Want to host a cryptoparty?

Here are some of our suggestions and ideas, based on DLINQ’s cryptoparty events:

Partner!

Identify a partner group, organization, or individuals to co-host the cryptoparty. Your partners can help you to understand the needs and goals of participants and can help with outreach and communications to participants. As much as possible, these partners should be equal partners, helping to shape the goals and plans for the cryptoparty and helping to lead the event. And, yes, these partners can be students and student groups!

Example: DLINQ partnered with the Cyber Security Student Working Group at the Middlebury Institute to host a crypto party for CSWG students (and other interested students). Throughout the planning process, CSWG leaders were able to highlight privacy concerns their student members were facing and we designed the event to address those specific concerns. During the event, CSWG leaders ran the threat modeling activities and led the breakout groups.

Establish goals / principles / foci!

Cryptoparties work best if they have specific goals and areas of focus—and if those goals and foci are tied to the needs of specific communities. As you plan your cryptoparty, you might identify a theme that guides the design of the event, or you might outline some guiding goals or principles (such as: Let’s help people regain some privacy agency in social media).

Example: DLINQ partnered with Middlebury’s Library and with undergraduate students to offer an Activists and Allies cryptoparty. This event was planned during a moment of political unrest in the United States and students expressed interest in learning about how to protect themselves during protests and political action. This focus shaped the approaches and activities we undertook in the cryptoparty.

Design!

Dedicate ample time in your planning process to the design of the cryptoparty event. How will you set the stage? What activities will take place? How will you organize people so that all feel welcome, included, and ready to participate? Who will lead parts of the event and what support will they need? DLINQ uses a Notion site to design each of our cryptoparty events. Each Notion page associated with an event outlines the flow of the event, explains how each activity will be run, and it links to related resources.

While cryptoparty activities are often shaped by the goals and partners/participants, there is one activity we consistently use across our crypto parties: Threat modeling. Threat modeling is an activity that helps each participant to examine specific privacy risks they may be facing, and how those risks might differ from others around them. With threat modeling activities, we introduce the ideas of positionality and intersectionality, and we highlight the ways in which attendees’ positionality may impact the privacy harms and impacts they face.

Example: In the Zoom Against the Machine cryptoparty, we showed participants several threat modeling personas to help them consider their own risks. Participants then answered a series of questions as they completed their own threat models.

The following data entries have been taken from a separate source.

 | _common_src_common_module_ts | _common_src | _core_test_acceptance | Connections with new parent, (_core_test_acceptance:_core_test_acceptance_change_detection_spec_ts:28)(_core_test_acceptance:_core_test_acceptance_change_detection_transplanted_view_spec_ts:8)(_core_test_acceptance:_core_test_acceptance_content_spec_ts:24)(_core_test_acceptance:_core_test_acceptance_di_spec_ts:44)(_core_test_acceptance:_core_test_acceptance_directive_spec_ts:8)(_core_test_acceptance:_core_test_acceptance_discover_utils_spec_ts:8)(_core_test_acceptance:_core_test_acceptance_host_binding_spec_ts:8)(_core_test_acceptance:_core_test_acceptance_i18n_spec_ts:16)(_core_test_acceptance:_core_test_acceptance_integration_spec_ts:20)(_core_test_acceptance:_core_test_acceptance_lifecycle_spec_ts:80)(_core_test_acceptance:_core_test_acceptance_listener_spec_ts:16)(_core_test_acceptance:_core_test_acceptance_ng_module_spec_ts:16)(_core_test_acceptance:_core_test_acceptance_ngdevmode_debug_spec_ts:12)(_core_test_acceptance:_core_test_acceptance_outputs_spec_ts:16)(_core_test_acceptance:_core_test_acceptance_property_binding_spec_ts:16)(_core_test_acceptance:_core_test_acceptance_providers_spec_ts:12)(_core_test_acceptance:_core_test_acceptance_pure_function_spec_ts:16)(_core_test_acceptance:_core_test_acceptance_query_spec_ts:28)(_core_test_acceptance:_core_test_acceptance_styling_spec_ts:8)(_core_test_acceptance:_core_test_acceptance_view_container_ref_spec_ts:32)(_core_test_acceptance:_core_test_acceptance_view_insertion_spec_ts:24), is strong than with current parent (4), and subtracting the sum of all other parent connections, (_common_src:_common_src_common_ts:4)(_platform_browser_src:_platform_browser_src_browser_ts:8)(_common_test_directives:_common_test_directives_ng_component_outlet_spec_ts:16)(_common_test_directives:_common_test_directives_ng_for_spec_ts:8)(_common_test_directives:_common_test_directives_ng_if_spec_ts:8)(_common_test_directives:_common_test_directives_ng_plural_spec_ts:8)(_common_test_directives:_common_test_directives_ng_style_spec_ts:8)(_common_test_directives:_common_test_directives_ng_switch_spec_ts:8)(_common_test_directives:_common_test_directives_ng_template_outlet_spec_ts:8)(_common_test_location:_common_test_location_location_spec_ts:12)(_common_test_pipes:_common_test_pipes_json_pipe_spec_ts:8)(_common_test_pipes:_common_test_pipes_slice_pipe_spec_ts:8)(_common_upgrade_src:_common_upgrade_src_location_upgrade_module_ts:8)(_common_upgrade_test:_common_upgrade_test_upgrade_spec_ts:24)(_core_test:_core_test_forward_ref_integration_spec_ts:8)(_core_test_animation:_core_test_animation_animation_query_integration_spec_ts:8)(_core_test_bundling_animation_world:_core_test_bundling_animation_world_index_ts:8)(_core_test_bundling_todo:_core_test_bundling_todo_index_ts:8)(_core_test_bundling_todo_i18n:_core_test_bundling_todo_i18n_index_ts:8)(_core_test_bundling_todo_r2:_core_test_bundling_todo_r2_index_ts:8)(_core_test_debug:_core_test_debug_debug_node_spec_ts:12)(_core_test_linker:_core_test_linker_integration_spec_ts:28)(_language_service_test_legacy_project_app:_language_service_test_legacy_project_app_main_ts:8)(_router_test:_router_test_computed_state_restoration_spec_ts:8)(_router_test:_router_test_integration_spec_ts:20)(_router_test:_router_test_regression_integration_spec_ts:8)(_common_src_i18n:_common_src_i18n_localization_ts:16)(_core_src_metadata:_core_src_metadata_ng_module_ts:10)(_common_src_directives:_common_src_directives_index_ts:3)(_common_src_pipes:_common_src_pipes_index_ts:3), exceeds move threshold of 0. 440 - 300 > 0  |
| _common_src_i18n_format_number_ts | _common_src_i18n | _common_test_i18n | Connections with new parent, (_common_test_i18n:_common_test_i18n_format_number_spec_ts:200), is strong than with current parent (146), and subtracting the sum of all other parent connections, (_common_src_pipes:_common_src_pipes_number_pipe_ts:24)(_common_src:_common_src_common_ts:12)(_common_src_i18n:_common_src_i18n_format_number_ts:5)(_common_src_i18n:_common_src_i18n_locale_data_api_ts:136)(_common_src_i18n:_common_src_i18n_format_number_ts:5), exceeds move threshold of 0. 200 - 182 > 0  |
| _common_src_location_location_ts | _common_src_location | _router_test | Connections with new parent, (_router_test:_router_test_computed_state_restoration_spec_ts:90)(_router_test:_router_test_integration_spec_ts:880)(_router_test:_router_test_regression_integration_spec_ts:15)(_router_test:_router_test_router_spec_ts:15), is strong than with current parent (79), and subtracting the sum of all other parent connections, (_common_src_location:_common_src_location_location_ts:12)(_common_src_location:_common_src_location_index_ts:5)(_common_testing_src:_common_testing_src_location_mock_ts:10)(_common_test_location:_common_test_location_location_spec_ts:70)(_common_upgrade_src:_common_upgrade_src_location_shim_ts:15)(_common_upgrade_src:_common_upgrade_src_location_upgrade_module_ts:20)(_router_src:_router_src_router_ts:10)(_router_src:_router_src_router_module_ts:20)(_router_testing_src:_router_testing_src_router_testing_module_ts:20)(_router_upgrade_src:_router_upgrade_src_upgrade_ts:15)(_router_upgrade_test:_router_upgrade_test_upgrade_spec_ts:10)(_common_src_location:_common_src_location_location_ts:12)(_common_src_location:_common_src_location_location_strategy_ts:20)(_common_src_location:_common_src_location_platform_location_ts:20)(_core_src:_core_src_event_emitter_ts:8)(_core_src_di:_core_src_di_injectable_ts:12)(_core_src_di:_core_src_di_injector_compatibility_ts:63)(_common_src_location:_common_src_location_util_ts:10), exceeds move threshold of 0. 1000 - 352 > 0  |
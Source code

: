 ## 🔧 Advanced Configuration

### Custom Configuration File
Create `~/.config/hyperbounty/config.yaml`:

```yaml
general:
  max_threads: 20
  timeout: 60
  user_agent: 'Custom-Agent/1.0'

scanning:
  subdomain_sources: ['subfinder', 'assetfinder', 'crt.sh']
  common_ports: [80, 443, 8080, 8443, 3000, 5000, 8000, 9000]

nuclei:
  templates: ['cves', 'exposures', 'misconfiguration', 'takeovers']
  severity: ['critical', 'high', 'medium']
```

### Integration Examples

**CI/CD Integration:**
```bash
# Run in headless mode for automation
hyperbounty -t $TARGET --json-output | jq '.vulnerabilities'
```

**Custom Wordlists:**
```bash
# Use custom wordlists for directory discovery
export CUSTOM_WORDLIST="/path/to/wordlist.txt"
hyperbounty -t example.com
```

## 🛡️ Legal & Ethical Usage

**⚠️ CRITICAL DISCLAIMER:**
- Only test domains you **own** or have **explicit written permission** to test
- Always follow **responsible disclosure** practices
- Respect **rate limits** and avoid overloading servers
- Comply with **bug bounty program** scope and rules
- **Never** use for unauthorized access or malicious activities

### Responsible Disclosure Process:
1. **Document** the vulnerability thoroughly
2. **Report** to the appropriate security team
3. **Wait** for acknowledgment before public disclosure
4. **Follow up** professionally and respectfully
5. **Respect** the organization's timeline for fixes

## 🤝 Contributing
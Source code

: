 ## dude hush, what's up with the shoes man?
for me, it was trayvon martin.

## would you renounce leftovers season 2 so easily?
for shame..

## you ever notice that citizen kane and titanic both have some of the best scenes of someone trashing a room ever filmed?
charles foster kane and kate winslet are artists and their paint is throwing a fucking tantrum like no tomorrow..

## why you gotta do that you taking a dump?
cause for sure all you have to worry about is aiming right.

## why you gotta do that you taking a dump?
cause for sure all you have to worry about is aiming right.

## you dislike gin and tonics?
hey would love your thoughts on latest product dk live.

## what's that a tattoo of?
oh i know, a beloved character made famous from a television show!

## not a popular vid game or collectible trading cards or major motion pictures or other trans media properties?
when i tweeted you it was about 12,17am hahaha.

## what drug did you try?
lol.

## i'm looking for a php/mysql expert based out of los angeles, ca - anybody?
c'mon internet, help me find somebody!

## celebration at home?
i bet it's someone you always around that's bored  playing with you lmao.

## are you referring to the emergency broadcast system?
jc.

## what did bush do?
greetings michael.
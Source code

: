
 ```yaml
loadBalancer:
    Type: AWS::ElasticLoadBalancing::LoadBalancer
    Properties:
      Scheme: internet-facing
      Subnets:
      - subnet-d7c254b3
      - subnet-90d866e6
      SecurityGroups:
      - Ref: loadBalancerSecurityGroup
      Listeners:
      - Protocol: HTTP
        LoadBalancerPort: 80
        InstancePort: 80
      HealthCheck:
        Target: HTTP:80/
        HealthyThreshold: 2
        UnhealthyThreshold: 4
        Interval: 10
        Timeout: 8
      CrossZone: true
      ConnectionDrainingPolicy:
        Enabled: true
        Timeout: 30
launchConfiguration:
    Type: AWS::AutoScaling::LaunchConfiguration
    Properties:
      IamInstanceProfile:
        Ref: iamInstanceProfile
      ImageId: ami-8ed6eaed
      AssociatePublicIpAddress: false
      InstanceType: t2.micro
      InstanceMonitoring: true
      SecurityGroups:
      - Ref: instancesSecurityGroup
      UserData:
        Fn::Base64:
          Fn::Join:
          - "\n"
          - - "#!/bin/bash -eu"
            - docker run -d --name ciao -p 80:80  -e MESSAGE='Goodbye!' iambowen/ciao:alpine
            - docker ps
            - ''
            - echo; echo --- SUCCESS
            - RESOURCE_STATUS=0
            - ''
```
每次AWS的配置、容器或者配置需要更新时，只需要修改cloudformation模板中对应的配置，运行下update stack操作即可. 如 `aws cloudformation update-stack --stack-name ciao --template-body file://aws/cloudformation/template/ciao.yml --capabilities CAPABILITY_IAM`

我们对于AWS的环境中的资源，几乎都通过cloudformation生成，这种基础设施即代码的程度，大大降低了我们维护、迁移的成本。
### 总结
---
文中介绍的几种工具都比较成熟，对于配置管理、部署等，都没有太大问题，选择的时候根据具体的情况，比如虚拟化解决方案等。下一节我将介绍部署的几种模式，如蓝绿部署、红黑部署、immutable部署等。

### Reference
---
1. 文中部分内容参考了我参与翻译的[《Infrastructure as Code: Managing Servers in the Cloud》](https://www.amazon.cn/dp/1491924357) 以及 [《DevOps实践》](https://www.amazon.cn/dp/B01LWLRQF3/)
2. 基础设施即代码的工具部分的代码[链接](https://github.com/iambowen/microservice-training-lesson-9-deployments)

Other cryptoparty activities suggestions:

Testing browsers with Panopticlick then installing safe browsing add-ons like Privacy Badger, HTTPS Everywhere, Ghostery, and DuckDuckGo Privacy Essentials

Cleaning up mobile device apps

Renovating social media accounts

Creating a strong password using dice

Exploring email encryption (How does email work?)

Redesigning Zoom

Run it!

Create a welcoming and inclusive event by sharing rules of engagement and by getting participants to talk with each other using ice breaker activities. We often use the following rules of engagement in our crypto parties (these are mostly copied from cryptoparty.in)
Be excellent to each other
No harassment will be tolerated
Permission to not know granted, ask questions courageously
Honor the vault of confidentiality
Move slowly and repair things

At some point during the event, we recommend using break out groups to engage participants more actively in the cryptoparty activities. Break out groups should focus on a particular activity and give participants hands-on experiences. As part of the breakouts, consider assigning a couple of facilitators (we sometimes call them Friends or Buddies) to be helpers and to answer questions. Think carefully about who your facilitators/buddies/friends will be–they should have knowledge and skills to be helpful but, more importantly, they should be kind, understanding, and welcoming.

Sample breakout topics: Device encryption, safer browsing, passwords and password management, encrypted communications, where is your data?, defusing the Zoom bomb, obfuscation techniques

Assess!

After your cryptoparty wraps up, evaluate how things went. It may be useful to collect survey responses from attendees and use that feedback as part of a team debrief meeting. The team debrief should include members of your partner group.

Additional suggestions

Door prizes & drawings can be helpful in drumming up excitement and interest in cryptoparty topics. As part of our cryptoparties, we have given away laptop stickers and privacy screens for device cameras. We have also done drawings for USB data blockers and faraday pouches for mobile devices.

If possible, provide refreshments for attendees, especially if the event is taking place in the evening.

Check your event space out carefully with an eye toward accessibility and inclusion. Is your space accessible? Are there gender neutral restrooms available? Is it a safe and welcoming space for BIPOC communities?